* [Supplied records]:
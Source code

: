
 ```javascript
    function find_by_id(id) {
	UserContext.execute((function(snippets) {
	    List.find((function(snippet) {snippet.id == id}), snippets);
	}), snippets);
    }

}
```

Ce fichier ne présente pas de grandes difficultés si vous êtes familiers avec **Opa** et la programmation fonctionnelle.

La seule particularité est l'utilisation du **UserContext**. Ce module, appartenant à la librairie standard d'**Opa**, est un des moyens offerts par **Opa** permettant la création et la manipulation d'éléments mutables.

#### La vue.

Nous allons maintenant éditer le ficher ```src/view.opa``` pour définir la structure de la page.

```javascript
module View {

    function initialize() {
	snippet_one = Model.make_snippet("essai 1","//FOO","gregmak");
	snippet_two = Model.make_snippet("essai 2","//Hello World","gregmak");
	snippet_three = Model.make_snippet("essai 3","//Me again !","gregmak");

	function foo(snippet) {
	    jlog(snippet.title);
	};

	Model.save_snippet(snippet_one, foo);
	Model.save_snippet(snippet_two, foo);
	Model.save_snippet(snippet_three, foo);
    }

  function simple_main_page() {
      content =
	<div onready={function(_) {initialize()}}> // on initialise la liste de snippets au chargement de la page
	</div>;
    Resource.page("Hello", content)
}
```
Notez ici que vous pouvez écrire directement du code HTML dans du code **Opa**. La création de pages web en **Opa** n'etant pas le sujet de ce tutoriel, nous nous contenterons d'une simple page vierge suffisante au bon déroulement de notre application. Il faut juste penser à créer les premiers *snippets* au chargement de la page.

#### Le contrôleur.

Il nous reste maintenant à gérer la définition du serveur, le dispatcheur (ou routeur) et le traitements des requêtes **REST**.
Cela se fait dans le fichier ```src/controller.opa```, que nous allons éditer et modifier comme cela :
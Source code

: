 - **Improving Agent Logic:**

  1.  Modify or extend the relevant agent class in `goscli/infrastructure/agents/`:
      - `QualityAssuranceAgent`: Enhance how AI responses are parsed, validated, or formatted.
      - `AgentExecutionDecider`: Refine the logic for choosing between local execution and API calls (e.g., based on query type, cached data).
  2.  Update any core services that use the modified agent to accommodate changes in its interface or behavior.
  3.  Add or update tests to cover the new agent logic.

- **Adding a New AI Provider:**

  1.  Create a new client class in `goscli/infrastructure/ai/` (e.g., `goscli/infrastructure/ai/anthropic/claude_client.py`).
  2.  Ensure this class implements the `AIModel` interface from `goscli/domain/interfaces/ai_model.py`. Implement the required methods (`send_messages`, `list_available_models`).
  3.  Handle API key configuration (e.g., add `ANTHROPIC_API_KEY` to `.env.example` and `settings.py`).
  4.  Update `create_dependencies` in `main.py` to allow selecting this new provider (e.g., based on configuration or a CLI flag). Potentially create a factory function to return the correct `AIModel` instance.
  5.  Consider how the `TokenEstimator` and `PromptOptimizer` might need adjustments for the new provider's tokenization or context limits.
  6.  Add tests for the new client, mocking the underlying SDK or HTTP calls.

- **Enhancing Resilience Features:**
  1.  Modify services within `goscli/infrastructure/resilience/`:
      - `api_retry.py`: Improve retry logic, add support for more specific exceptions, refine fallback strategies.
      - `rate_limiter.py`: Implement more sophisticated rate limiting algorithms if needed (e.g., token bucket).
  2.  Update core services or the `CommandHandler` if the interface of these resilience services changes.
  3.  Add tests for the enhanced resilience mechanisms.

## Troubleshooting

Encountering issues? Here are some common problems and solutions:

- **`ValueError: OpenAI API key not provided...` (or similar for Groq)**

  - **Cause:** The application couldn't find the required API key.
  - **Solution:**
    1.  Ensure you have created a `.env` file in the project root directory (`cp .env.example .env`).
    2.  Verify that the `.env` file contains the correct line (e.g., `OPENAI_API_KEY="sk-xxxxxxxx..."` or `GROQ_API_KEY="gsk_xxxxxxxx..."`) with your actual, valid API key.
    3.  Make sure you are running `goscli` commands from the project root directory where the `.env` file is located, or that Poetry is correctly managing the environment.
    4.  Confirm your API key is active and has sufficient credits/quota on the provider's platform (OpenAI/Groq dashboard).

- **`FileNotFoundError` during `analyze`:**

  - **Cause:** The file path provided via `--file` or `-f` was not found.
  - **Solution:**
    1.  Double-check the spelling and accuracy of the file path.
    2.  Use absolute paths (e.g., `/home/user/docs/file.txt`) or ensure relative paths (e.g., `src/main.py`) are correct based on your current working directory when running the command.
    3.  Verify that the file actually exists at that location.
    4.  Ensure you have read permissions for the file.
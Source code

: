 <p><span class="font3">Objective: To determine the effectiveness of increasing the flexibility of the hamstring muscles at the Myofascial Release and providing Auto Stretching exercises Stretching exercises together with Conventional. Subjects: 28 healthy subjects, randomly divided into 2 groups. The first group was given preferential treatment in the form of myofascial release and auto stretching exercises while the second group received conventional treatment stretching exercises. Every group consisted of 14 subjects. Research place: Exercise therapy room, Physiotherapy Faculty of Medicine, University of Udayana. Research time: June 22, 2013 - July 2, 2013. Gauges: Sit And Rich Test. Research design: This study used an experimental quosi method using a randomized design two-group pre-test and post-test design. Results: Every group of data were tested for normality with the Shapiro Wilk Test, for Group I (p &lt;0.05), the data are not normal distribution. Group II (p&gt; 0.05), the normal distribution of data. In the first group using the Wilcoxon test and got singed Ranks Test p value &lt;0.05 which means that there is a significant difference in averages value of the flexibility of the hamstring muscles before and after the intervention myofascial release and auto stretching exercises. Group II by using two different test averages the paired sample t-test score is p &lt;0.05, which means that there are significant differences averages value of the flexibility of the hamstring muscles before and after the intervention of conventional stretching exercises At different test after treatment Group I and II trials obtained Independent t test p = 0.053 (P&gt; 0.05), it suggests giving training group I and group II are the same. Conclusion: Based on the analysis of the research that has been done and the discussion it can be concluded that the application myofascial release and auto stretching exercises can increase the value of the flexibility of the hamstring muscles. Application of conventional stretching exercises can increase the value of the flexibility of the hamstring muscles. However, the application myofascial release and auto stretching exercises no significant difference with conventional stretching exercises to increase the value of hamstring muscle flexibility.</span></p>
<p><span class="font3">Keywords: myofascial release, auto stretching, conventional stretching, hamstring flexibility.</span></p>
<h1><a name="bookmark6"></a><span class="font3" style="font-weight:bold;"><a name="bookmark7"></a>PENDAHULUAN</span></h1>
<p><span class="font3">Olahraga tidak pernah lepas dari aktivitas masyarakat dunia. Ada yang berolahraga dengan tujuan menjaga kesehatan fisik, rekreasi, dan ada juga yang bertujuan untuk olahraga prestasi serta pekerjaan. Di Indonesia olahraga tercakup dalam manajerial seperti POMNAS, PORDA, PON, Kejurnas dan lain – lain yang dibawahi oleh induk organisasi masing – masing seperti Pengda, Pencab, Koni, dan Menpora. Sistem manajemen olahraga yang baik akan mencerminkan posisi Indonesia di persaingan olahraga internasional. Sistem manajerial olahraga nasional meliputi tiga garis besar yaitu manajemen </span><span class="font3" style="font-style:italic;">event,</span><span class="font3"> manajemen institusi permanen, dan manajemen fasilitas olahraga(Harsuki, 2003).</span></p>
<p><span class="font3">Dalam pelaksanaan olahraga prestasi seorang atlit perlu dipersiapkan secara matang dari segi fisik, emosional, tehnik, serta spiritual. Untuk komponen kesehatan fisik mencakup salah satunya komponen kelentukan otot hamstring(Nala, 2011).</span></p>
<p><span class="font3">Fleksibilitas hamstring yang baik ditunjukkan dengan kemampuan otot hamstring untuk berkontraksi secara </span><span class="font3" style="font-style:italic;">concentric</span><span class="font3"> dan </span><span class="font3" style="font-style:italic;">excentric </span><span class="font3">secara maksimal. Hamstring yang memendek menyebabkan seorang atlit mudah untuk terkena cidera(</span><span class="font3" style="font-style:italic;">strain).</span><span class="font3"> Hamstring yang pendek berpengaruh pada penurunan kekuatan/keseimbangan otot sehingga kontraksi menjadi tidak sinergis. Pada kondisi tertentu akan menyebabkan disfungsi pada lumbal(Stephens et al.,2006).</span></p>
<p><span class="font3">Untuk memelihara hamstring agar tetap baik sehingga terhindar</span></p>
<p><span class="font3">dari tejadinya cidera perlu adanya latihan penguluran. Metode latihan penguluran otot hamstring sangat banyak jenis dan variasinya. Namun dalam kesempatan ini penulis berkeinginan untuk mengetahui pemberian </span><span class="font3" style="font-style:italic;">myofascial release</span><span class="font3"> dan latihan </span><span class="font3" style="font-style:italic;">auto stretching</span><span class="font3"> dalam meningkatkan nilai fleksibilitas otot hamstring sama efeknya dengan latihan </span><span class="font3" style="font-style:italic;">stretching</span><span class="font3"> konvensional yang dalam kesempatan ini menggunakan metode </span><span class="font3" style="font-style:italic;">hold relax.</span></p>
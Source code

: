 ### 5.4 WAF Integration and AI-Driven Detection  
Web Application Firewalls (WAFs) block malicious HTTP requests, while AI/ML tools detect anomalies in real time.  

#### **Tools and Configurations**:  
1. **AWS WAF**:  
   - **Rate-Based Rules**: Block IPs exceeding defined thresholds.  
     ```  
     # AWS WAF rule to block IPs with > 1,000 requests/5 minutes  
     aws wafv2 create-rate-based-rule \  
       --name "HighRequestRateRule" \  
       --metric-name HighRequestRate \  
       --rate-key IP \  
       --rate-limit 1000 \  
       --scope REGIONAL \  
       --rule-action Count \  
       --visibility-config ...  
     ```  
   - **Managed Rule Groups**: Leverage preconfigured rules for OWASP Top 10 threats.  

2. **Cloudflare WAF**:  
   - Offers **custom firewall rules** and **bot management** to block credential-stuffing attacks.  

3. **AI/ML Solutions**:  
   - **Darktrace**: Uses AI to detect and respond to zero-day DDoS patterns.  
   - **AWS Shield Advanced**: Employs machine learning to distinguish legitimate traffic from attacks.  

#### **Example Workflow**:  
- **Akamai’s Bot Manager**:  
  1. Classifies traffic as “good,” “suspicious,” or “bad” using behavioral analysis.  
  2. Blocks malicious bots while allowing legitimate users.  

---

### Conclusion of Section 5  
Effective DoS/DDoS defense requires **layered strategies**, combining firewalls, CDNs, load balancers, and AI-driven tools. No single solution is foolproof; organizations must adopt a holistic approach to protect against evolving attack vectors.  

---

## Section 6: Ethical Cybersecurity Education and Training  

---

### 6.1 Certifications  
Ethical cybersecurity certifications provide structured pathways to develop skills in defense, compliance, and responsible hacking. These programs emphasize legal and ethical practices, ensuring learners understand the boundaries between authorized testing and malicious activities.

* [Exercise requirements]: Above this instruction are the records; retype exactly the lines from the one containing "(e.g., token bucket)." up to and including the one containing "Encountering issues? Here".

* [Answer for the task]:
      - `rate_limiter.py`: Implement more sophisticated rate limiting algorithms if needed (e.g., token bucket).
  2.  Update core services or the `CommandHandler` if the interface of these resilience services changes.
  3.  Add tests for the enhanced resilience mechanisms.

## Troubleshooting

Encountering issues? Here are some common problems and solutions:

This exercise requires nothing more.